_EXERCISE OBJECTIVE_:
Search the material and gather each line with "disclaimers" in it.

_MATERIAL PROVIDED_:

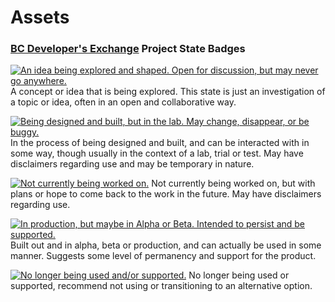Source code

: # Assets

### [BC Developer's Exchange](https://www.bcdevexchange.org/) Project State Badges

<a rel="Inspiration" href="https://github.com/BCDevExchange/assets/blob/master/README.md"><img alt="An idea being explored and shaped. Open for discussion, but may never go anywhere." style="border-width:0" src="https://assets.bcdevexchange.org/images/badges/inspiration.svg" title="An idea being explored and shaped. Open for discussion, but may never go anywhere."></a> A concept or idea that is being explored. This state is just an investigation of a topic or idea, often in an open and collaborative way.

<a rel="Exploration" href="https://github.com/BCDevExchange/assets/blob/master/README.md"><img alt="Being designed and built, but in the lab. May change, disappear, or be buggy." style="border-width:0" src="https://assets.bcdevexchange.org/images/badges/exploration.svg" title="Being designed and built, but in the lab. May change, disappear, or be buggy."></a> In the process of being designed and built, and can be interacted with in some way, though usually in the context of a lab, trial or test. May have disclaimers regarding use and may be temporary in nature.

<a rel="Dormant" href="https://github.com/BCDevExchange/assets/blob/master/README.md"><img alt="Not currently being worked on." style="border-width:0" src="https://assets.bcdevexchange.org/images/badges/dormant.svg" title="Not currently being worked on."></a> Not currently being worked on, but with plans or hope to come back to the work in the future. May have disclaimers regarding use.

<a rel="Delivery" href="https://github.com/BCDevExchange/assets/blob/master/README.md"><img alt="In production, but maybe in Alpha or Beta. Intended to persist and be supported." style="border-width:0" src="https://assets.bcdevexchange.org/images/badges/delivery.svg" title="In production, but maybe in Alpha or Beta. Intended to persist and be supported."></a> Built out and in alpha, beta or production, and can actually be used in some manner. Suggests some level of permanency and support for the product.

<a rel="Retired" href="https://github.com/BCDevExchange/assets/blob/master/README.md"><img alt="No longer being used and/or supported." style="border-width:0" src="https://assets.bcdevexchange.org/images/badges/retired.svg" title="No longer being used and/or supported."></a> No longer being used or supported, recommend not using or transitioning to an alternative option.

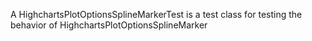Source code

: A HighchartsPlotOptionsSplineMarkerTest is a test class for testing the behavior of HighchartsPlotOptionsSplineMarker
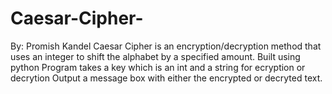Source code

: # Caesar-Cipher-
By: Promish Kandel 
Caesar Cipher is an encryption/decryption method that uses an integer to shift the alphabet by a specified amount.
Built using python 
Program takes a key which is an int and a string for ecryption or decrytion 
Output a message box with either the encrypted or decryted text.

_ANSWER TO THE EXERCISE_:
<a rel="Exploration" href="https://github.com/BCDevExchange/assets/blob/master/README.md"><img alt="Being designed and built, but in the lab. May change, disappear, or be buggy." style="border-width:0" src="https://assets.bcdevexchange.org/images/badges/exploration.svg" title="Being designed and built, but in the lab. May change, disappear, or be buggy."></a> In the process of being designed and built, and can be interacted with in some way, though usually in the context of a lab, trial or test. May have disclaimers regarding use and may be temporary in nature.
<a rel="Dormant" href="https://github.com/BCDevExchange/assets/blob/master/README.md"><img alt="Not currently being worked on." style="border-width:0" src="https://assets.bcdevexchange.org/images/badges/dormant.svg" title="Not currently being worked on."></a> Not currently being worked on, but with plans or hope to come back to the work in the future. May have disclaimers regarding use.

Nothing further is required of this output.